Pro tip: Start up your electronics a day or two in advance of events, so you can pre-patch anything that needs it.
Source: Former IT guy here, who had to ensure that updates ran at the most convenient times possible for thousands of users. "Patching Tuesday" is an unofficial but well recognized "holiday" for IT folks. It's not first thing Monday morning, which could throw off the workflow for the week, but it also gives the max amount of time to resolve any issues that patching might cause, so we (hopefully) don't have to work through the weekend.
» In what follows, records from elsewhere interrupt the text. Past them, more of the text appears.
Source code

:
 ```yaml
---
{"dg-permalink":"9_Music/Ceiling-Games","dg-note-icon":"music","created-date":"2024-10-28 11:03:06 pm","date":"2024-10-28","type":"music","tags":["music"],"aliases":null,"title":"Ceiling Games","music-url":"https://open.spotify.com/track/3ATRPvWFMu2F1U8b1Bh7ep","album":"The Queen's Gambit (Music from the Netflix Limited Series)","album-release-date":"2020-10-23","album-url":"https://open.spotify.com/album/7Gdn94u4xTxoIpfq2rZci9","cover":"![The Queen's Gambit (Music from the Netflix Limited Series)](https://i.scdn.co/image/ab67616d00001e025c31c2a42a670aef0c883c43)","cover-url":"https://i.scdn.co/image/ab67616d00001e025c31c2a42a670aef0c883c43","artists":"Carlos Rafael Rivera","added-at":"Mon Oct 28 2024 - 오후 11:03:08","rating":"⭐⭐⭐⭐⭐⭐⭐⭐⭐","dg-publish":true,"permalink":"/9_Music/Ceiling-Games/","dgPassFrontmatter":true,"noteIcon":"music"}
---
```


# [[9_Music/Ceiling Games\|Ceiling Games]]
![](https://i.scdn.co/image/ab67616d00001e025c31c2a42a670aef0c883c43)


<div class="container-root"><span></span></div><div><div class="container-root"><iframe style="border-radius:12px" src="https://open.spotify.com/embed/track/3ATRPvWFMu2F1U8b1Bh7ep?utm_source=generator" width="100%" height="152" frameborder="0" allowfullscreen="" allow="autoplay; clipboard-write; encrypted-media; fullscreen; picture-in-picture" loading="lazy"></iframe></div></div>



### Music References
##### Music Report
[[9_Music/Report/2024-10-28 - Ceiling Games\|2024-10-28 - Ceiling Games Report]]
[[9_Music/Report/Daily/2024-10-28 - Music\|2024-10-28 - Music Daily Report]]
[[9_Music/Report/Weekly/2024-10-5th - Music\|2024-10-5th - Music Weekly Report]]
Pay attention to when your stuff requires patches. A lot of the time, it'll pop up on Tuesdays.
Source: Former IT guy here, who had to ensure that updates ran at the most convenient times possible for thousands of users.
I used to work at a theater owned by a city. So we used the city’s IT department, and their network. During COVID, live-streaming took off. The city wanted us to install a streaming video package. After a month or two of installing a full video system, we finally get around to testing the stream. Boot up AWS, and it runs fine. We’re streaming in full 4K. Great!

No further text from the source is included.